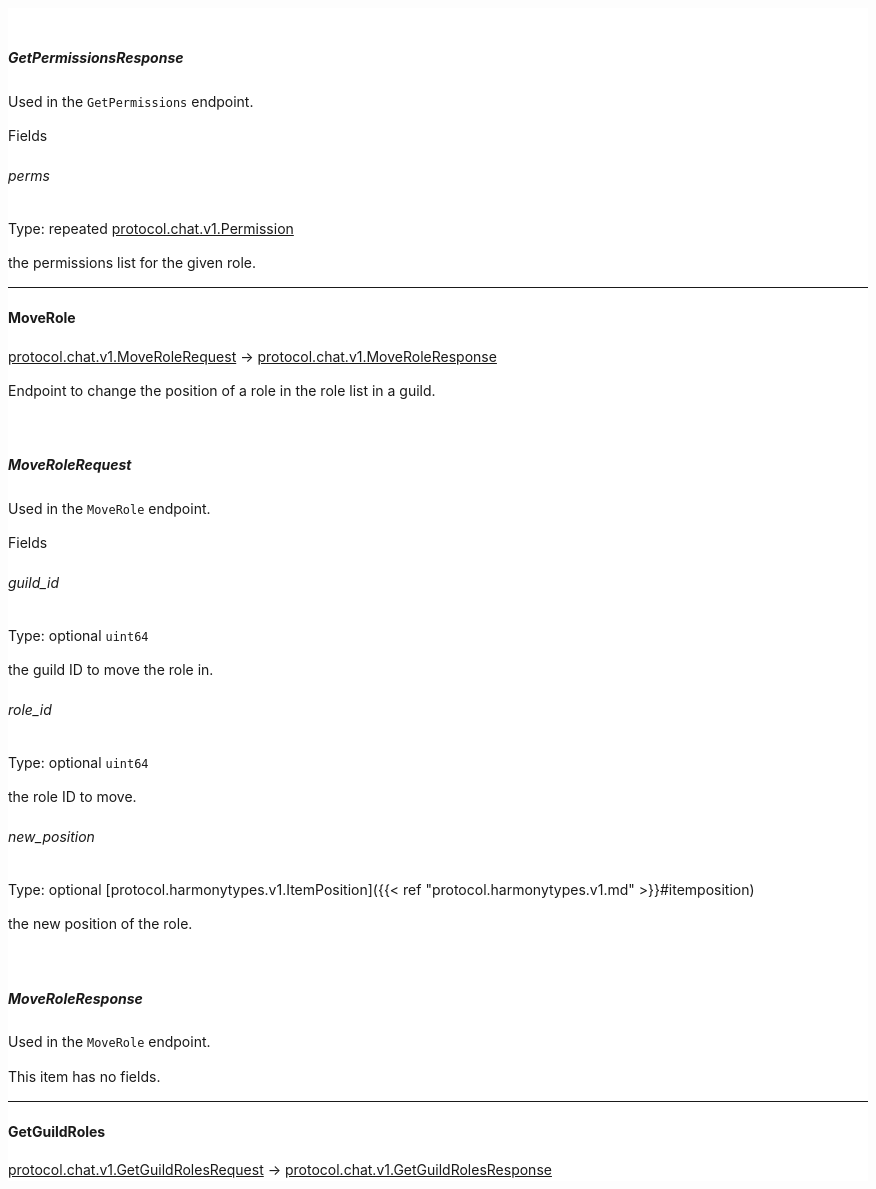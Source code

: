 
<br/>

##### <span class="codicon codicon-symbol-structure symbol-structure"></span>GetPermissionsResponse
Used in the `GetPermissions` endpoint.

<span class="h5" aria-level="5">Fields</span>
###### <span class="codicon codicon-symbol-field symbol-field"></span>perms
Type: repeated [protocol.chat.v1.Permission](#permission)

the permissions list for the given role.

------
#### <span class="codicon codicon-symbol-method symbol-method"></span>MoveRole
[protocol.chat.v1.MoveRoleRequest](#moverolerequest) -> [protocol.chat.v1.MoveRoleResponse](#moveroleresponse)

Endpoint to change the position of a role in the role list in a guild.

<br/>

##### <span class="codicon codicon-symbol-structure symbol-structure"></span>MoveRoleRequest
Used in the `MoveRole` endpoint.

<span class="h5" aria-level="5">Fields</span>
###### <span class="codicon codicon-symbol-field symbol-field"></span>guild_id
Type: optional `uint64`

the guild ID to move the role in.
###### <span class="codicon codicon-symbol-field symbol-field"></span>role_id
Type: optional `uint64`

the role ID to move.
###### <span class="codicon codicon-symbol-field symbol-field"></span>new_position
Type: optional [protocol.harmonytypes.v1.ItemPosition]({{< ref "protocol.harmonytypes.v1.md" >}}#itemposition)

the new position of the role.


<br/>

##### <span class="codicon codicon-symbol-structure symbol-structure"></span>MoveRoleResponse
Used in the `MoveRole` endpoint.

This item has no fields.

------
#### <span class="codicon codicon-symbol-method symbol-method"></span>GetGuildRoles
[protocol.chat.v1.GetGuildRolesRequest](#getguildrolesrequest) -> [protocol.chat.v1.GetGuildRolesResponse](#getguildrolesresponse)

▶ [Brief] Restate the entire listing word for word, excluding pictures.

▶ [Task answer]
Source code

: 
<br/>

##### <span class="codicon codicon-symbol-structure symbol-structure"></span>GetPermissionsResponse
Used in the `GetPermissions` endpoint.

<span class="h5" aria-level="5">Fields</span>
###### <span class="codicon codicon-symbol-field symbol-field"></span>perms
Type: repeated [protocol.chat.v1.Permission](#permission)

the permissions list for the given role.

------
#### <span class="codicon codicon-symbol-method symbol-method"></span>MoveRole
[protocol.chat.v1.MoveRoleRequest](#moverolerequest) -> [protocol.chat.v1.MoveRoleResponse](#moveroleresponse)

Endpoint to change the position of a role in the role list in a guild.

<br/>

##### <span class="codicon codicon-symbol-structure symbol-structure"></span>MoveRoleRequest
Used in the `MoveRole` endpoint.

<span class="h5" aria-level="5">Fields</span>
###### <span class="codicon codicon-symbol-field symbol-field"></span>guild_id
Type: optional `uint64`

the guild ID to move the role in.
###### <span class="codicon codicon-symbol-field symbol-field"></span>role_id
Type: optional `uint64`

the role ID to move.
###### <span class="codicon codicon-symbol-field symbol-field"></span>new_position
Type: optional [protocol.harmonytypes.v1.ItemPosition]({{< ref "protocol.harmonytypes.v1.md" >}}#itemposition)

the new position of the role.


<br/>

##### <span class="codicon codicon-symbol-structure symbol-structure"></span>MoveRoleResponse
Used in the `MoveRole` endpoint.

This item has no fields.

------
#### <span class="codicon codicon-symbol-method symbol-method"></span>GetGuildRoles
[protocol.chat.v1.GetGuildRolesRequest](#getguildrolesrequest) -> [protocol.chat.v1.GetGuildRolesResponse](#getguildrolesresponse)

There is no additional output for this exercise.